The LAOTIE ES10P lives in a different mental folder: "ridiculous value if you know what you're doing". For the mechanically inclined rider on a tight budget who wants to experience big-boy dual-motor power without torpedoing the bank account, it's still a very valid choice. Just go in with eyes open: you're trading smoothness, polish and some peace of mind for that low sticker price and monster battery.

If your scooter will be your main transport, you ride fast regularly, or you simply want something that feels engineered rather than improvised, the MUKUTA 10 Plus is the one to buy. If you love tinkering, enjoy a bit of chaos, and measure value as "how much speed for how little money", the LAOTIE ES10P will keep you grinning-as long as you keep a bottle of thread-locker nearby.

Numbers Freaks Corner

Metric MUKUTA 10 Plus LAOTIE ES10P
Price per Wh (€/Wh) ❌ 1,29 €/Wh ✅ 0,60 €/Wh
Price per km/h of top speed (€/km/h) ❌ 26,73 €/km/h ✅ 12,70 €/km/h
Weight per Wh (g/Wh) ❌ 24,08 g/Wh ✅ 21,45 g/Wh
Weight per km/h (kg/km/h) ❌ 0,50 kg/km/h ✅ 0,46 kg/km/h
Price per km of real-world range (€/km) ❌ 32,95 €/km ✅ 16,16 €/km
Weight per km of real-world range (kg/km) ❌ 0,62 kg/km ✅ 0,58 kg/km
Wh per km efficiency (Wh/km) ✅ 25,60 Wh/km ❌ 27,13 Wh/km
Power to max speed ratio (W/km/h) ✅ 37,84 W/km/h ❌ 28,57 W/km/h
Weight to power ratio (kg/W) ✅ 0,0132 kg/W ❌ 0,0160 kg/W
Average charging speed (W) ❌ 153,6 W ✅ 213,1 W

These metrics break down how efficiently each scooter converts euros, kilograms and watt-hours into real-world performance.

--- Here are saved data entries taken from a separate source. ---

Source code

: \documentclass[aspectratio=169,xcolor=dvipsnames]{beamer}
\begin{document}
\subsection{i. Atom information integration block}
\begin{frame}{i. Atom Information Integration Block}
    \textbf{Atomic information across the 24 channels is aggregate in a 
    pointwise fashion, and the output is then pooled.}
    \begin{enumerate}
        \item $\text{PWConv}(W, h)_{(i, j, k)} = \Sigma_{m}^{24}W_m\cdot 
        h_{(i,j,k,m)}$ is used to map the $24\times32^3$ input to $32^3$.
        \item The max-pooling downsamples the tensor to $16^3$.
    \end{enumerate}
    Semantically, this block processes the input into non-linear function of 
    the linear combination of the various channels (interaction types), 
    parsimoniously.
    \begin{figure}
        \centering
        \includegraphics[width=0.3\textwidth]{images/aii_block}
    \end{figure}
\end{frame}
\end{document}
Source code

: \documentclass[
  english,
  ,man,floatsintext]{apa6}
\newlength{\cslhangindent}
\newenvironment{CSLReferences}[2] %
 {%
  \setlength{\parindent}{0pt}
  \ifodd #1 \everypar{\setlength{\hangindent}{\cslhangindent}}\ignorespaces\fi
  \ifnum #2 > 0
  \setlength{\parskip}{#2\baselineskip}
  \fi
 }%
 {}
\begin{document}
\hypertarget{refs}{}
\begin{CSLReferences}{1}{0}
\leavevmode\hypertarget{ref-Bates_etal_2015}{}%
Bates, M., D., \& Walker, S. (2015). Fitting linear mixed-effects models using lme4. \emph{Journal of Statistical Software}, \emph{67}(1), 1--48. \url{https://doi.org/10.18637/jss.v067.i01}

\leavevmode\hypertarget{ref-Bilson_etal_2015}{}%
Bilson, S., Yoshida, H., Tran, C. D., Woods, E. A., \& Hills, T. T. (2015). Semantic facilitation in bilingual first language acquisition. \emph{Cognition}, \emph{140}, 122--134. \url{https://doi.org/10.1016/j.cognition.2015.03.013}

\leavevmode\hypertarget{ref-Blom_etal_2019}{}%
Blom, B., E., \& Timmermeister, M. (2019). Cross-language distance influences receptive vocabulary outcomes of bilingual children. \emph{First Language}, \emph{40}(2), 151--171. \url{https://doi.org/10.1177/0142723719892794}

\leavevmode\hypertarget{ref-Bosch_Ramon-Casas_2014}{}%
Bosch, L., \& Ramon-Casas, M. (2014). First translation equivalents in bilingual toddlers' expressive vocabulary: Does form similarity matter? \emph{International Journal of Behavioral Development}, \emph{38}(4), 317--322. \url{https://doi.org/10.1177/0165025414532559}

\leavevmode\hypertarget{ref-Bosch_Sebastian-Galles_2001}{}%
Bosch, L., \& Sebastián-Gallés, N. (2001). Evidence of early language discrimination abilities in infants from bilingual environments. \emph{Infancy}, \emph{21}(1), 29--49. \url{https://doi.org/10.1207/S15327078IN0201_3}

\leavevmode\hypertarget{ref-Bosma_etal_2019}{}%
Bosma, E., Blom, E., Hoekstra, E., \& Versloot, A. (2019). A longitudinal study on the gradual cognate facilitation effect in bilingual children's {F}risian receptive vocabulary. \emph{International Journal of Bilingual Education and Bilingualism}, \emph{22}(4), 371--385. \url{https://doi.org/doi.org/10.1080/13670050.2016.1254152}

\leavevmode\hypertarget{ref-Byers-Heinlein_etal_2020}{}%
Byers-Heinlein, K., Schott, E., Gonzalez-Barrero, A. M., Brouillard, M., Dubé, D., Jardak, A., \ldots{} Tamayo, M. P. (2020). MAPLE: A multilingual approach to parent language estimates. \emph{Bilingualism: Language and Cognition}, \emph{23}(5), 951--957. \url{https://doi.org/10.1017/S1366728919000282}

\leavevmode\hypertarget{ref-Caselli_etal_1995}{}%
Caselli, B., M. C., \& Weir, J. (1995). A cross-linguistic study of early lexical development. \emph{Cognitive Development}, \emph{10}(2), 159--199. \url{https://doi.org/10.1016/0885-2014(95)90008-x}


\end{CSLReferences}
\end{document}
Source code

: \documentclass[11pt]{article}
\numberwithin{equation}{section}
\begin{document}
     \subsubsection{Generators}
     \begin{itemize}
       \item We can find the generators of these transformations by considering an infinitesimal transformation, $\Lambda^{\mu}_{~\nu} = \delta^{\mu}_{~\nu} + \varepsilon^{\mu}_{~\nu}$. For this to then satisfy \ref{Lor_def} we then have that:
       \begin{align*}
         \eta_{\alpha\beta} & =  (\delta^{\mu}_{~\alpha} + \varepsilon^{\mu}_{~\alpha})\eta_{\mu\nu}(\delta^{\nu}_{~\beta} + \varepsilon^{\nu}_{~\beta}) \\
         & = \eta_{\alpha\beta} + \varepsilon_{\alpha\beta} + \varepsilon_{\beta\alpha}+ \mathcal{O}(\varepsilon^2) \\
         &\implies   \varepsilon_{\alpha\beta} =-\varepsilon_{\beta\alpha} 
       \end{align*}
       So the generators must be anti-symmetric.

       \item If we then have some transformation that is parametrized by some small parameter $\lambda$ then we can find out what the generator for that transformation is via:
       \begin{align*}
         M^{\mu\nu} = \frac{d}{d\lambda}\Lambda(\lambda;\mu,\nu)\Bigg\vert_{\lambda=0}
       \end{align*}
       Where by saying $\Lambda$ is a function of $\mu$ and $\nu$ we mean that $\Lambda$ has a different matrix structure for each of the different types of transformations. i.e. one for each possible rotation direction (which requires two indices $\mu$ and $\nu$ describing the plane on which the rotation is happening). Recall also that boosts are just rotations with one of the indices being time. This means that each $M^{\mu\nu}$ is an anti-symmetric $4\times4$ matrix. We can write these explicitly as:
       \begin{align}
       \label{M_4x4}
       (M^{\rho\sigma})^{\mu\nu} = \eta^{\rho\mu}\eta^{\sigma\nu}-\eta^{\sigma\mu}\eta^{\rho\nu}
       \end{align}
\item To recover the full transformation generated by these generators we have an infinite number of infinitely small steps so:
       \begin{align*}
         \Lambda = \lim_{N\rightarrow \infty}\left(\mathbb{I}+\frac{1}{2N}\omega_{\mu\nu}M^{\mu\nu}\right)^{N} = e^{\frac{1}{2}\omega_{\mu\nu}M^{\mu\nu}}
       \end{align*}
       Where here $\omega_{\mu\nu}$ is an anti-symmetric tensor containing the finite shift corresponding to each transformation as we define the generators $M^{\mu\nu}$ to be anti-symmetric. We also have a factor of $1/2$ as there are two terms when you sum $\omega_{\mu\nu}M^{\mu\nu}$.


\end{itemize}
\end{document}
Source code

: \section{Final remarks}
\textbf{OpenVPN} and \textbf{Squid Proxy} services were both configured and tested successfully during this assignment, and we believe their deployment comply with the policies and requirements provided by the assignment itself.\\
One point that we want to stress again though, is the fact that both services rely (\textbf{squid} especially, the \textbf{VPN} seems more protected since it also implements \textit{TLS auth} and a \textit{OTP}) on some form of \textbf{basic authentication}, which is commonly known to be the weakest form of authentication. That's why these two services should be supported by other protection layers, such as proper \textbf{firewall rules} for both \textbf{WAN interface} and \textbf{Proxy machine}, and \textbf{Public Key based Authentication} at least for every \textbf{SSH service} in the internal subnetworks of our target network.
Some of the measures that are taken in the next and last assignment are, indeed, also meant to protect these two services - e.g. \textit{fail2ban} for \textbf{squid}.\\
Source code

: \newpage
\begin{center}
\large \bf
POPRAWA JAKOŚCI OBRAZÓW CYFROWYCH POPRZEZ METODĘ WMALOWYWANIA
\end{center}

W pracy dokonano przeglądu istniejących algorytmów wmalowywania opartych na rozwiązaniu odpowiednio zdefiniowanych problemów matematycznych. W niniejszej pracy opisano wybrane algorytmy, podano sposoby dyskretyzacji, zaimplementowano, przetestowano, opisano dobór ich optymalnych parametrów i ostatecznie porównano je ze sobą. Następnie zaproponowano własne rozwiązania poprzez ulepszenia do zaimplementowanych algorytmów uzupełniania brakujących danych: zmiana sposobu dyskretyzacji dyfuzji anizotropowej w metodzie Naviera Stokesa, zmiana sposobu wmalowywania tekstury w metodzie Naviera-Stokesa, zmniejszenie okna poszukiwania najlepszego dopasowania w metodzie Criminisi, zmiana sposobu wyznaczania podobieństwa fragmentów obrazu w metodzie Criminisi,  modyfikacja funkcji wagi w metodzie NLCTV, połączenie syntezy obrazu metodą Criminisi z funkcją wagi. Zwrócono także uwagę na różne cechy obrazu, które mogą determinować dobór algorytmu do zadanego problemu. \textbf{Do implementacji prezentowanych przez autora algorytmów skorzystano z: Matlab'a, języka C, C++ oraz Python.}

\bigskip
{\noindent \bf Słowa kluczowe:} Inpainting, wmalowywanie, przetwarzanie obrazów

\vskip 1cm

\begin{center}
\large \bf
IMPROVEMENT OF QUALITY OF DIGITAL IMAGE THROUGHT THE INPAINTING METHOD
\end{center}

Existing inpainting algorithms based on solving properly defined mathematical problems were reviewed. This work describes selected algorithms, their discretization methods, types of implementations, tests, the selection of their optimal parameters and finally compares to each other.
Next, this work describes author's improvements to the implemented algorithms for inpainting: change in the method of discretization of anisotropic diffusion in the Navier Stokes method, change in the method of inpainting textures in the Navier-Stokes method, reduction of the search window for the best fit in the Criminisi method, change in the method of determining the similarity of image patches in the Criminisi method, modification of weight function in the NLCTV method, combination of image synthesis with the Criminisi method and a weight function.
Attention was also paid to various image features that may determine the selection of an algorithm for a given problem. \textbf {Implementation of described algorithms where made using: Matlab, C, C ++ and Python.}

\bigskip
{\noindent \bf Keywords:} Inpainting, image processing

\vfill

Price-per-Wh and price-per-range show pure financial value; weight-related metrics quantify how much mass you haul per unit of performance; Wh/km reveals energy efficiency on the road; power-to-speed and weight-to-power expose how "muscular" the drive train is; and charging speed gives you an idea of how quickly each scooter comes back to life after you've drained the battery.

Author's Category Battle

Category MUKUTA 10 Plus LAOTIE ES10P
Weight ❌ Heavier, harder to lift ✅ Lighter for class
Range ✅ Slightly more usable range ❌ Strong but a bit less
Max Speed ✅ More headroom at top ❌ Slightly lower ceiling
Power ✅ Stronger dual motors ❌ Less total power
Battery Size ✅ Bigger pack option ❌ Slightly smaller capacity
Suspension ✅ Plusher, better damped ❌ Bouncier, less refined
Design ✅ Modern, cohesive look ❌ Industrial, rough finish
Safety ✅ More stable, better lights ❌ Needs mods, wobble risk
Practicality ✅ Better equipped daily rider ❌ Needs wrenching, sealing
Comfort ✅ Softer, larger deck ❌ Harsher, less space
Features ✅ NFC, signals, dual charge ❌ Fewer integrated extras
Serviceability ✅ Structured platform support ✅ Cheap generic parts
Customer Support ✅ Growing EU distributor base ❌ Mostly retailer-level only
Fun Factor ✅ Fast yet composed fun ✅ Raw, chaotic thrills
Build Quality ✅ Feels solid, well finished ❌ Rough, needs tightening
Component Quality ✅ Higher-grade overall ❌ More budget components
Brand Name ✅ Strong lineage (Zero/VSETT) ❌ Budget e-commerce brand
Community ✅ Enthusiast, growing base ✅ Huge budget-beast scene
Lights (visibility) ✅ Better integrated package ❌ Flashy, less coherent
Lights (illumination) ✅ Stronger, higher-mounted ❌ Adequate but basic
Acceleration ✅ Strong, controllable shove ❌ Punchy but cruder
Arrive with smile factor ✅ Grin plus confidence ✅ Grin plus adrenaline
Arrive relaxed factor ✅ Calm, less stressful ❌ More tiring, twitchier
Charging speed ❌ Slower on stock charger ✅ Quicker average refill
Reliability ✅ Fewer critical quirks ❌ Bolt and stem issues
Folded practicality ❌ Bigger, heavier package ✅ Smaller, lighter folded
Ease of transport ❌ Harder to lug around ✅ Manageable for short lifts
Handling ✅ Planted, predictable ❌ Livelier, wobble-prone
Braking performance ✅ Strong, confidence-inspiring ❌ Good, less refined
Riding position ✅ Spacious, natural stance ❌ Tighter deck ergonomics
Handlebar quality ✅ Solid, less flex ❌ More basic, fold play
Throttle response ✅ Tunable, more controllable ❌ Jerky in aggressive mode
Dashboard/Display ✅ Modern, clear info ❌ Functional, somewhat fragile
Security (locking) ✅ NFC anti-theft system ❌ Simple key only
Weather protection ✅ Better sealed overall ❌ Needs user waterproofing
Resale value ✅ Higher, stronger demand ❌ Lower, budget stigma
Tuning potential ✅ Enthusiast controller tweaks ✅ Huge mod scene
Ease of maintenance ✅ Better QC, fewer fixes ✅ Simple, generic parts
Value for Money ✅ Premium feel for price ✅ Absurd specs per euro

Overall Winner Declaration

Winner

In the Numbers Freaks Corner, the MUKUTA 10 Plus scores 3 points against the LAOTIE ES10P's 7. In the Author's Category Battle, the MUKUTA 10 Plus gets 35 ✅ versus 11 ✅ for LAOTIE ES10P (with a few ties sprinkled in).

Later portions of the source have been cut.